Trade barriers refer to the government policies and measures which obstruct the free flow of goods and services across national borders. Trade barriers are imposed on exports and imports. Trade barriers are man made obstacles on the free movement of goods in between different countries of the world. Trade barriers are artificial restrictions imposed on trading activities in between different countries. Such barriers are usually imposed by the importing countries but they adversely affect the volume of world exports and imports.
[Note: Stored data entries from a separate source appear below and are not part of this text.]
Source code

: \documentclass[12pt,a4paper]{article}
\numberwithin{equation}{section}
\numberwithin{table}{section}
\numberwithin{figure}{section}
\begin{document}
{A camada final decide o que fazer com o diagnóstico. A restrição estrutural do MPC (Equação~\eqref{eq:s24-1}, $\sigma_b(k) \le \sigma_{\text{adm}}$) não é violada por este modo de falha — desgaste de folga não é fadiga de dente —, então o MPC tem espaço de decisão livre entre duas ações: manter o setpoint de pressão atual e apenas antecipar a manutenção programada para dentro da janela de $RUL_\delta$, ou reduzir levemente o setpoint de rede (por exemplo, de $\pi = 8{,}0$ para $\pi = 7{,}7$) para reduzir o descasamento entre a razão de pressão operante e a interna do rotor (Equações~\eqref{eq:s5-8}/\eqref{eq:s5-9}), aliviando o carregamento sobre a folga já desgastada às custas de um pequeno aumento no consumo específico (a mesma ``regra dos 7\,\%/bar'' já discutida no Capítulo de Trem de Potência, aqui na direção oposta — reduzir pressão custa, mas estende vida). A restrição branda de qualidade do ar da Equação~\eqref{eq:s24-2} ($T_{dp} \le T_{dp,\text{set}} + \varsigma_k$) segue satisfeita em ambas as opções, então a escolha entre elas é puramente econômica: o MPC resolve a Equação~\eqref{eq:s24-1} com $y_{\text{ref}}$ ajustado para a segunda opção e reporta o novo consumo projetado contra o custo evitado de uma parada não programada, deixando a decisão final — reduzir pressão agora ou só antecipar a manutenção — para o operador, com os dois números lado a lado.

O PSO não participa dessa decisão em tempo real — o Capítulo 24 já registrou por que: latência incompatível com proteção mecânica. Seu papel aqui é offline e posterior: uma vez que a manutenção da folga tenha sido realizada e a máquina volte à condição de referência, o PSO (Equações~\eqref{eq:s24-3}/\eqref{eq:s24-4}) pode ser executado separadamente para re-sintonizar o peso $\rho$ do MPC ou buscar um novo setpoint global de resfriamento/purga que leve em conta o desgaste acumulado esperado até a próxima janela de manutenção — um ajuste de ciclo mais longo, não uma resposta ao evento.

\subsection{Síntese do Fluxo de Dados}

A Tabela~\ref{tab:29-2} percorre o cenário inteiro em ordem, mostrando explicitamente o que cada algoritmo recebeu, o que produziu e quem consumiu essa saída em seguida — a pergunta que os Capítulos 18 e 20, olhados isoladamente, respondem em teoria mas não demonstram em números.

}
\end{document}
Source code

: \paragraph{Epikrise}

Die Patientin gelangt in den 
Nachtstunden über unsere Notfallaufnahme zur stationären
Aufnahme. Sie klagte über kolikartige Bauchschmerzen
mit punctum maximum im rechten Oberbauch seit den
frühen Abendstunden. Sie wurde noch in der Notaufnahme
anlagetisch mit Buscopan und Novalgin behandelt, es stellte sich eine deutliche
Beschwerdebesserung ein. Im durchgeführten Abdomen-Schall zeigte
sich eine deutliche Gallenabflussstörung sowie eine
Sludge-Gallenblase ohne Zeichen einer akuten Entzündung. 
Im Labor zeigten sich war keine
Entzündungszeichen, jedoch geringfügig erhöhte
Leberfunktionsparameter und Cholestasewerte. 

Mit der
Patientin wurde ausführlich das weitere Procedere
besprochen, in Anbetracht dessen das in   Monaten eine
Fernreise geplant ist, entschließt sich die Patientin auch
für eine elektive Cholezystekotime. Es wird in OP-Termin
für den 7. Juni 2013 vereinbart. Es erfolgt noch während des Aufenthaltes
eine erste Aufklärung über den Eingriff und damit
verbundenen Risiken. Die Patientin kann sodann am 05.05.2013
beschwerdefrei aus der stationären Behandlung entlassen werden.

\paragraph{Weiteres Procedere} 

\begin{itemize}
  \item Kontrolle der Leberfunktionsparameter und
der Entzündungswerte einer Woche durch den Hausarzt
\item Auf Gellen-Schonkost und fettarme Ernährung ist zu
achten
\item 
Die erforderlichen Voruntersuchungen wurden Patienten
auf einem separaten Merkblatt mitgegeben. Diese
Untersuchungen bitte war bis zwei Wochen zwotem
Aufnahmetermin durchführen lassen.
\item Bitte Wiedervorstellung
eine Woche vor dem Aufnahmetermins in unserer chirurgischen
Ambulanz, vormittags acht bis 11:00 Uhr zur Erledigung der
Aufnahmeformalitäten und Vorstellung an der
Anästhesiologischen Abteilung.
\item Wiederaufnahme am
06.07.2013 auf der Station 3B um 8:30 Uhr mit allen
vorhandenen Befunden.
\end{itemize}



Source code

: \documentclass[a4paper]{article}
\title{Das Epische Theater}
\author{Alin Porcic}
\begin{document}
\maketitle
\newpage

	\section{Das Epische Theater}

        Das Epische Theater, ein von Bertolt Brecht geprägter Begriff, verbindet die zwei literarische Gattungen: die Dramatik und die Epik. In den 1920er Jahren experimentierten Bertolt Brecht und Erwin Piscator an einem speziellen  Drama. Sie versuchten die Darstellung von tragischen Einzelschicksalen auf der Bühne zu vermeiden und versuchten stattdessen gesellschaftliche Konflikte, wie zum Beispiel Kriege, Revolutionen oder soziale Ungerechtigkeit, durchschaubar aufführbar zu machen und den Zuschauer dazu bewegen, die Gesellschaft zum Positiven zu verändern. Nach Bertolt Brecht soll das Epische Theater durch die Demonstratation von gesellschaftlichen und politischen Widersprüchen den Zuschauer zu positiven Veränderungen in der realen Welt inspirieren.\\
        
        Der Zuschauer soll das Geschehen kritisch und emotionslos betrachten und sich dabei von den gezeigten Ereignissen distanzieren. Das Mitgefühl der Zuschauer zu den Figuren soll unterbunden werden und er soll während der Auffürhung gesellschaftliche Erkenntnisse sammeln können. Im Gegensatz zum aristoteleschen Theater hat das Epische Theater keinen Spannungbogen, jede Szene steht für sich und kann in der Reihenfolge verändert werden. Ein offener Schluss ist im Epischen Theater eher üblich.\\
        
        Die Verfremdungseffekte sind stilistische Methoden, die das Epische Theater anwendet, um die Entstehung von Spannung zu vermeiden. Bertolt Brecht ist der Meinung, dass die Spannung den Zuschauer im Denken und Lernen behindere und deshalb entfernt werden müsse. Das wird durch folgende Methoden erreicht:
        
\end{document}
Trade barriers include tariff barriers (fiscal controls) and non-tariff barriers (quantitative restrictions).
Objectives of Trade Barriers
- To protect domestic industries or certain other sector of the economy from foreign competition.
- To guard or protect the economy against dumping by rich countries with surplus production.
- To promote indigenous research and development and to promote new industries.
- To conserve the foreign exchange resources of the country.
- To make the balance of payments position more favorable.
- To counteract trade barriers imposed by other countries.
- To encourage the use of domestic production in the domestic market and thereby to make the country strong and self-sufficient.
- To mobilize revenue for the government.
- To discriminate against certain countries.
- To make the economy self-reliant and stop unnecessary consumptions.
Forms and Types of Trade Barriers
Trade barriers may be divided into two groups, namely tariff and non-tariff barriers.
1. Tariff Barriers
- Export Duties
- Import Duties
- Transit Duties
- Specific Duties
- Revenue Tariff
- Compound Duties
- Protective Tariff
- Single Column Tariff
- Double Column Tariff
- Triple Column Tariff
2. Non-Tariff Barriers
- Quota System
- Import Licensing
- Consular Formalities
- Customs Regulations
- State Trading
- Foreign Exchange Regulation
- Health and Safety Regulations
These are all about Trade Barriers, its objectives and types of trade barriers.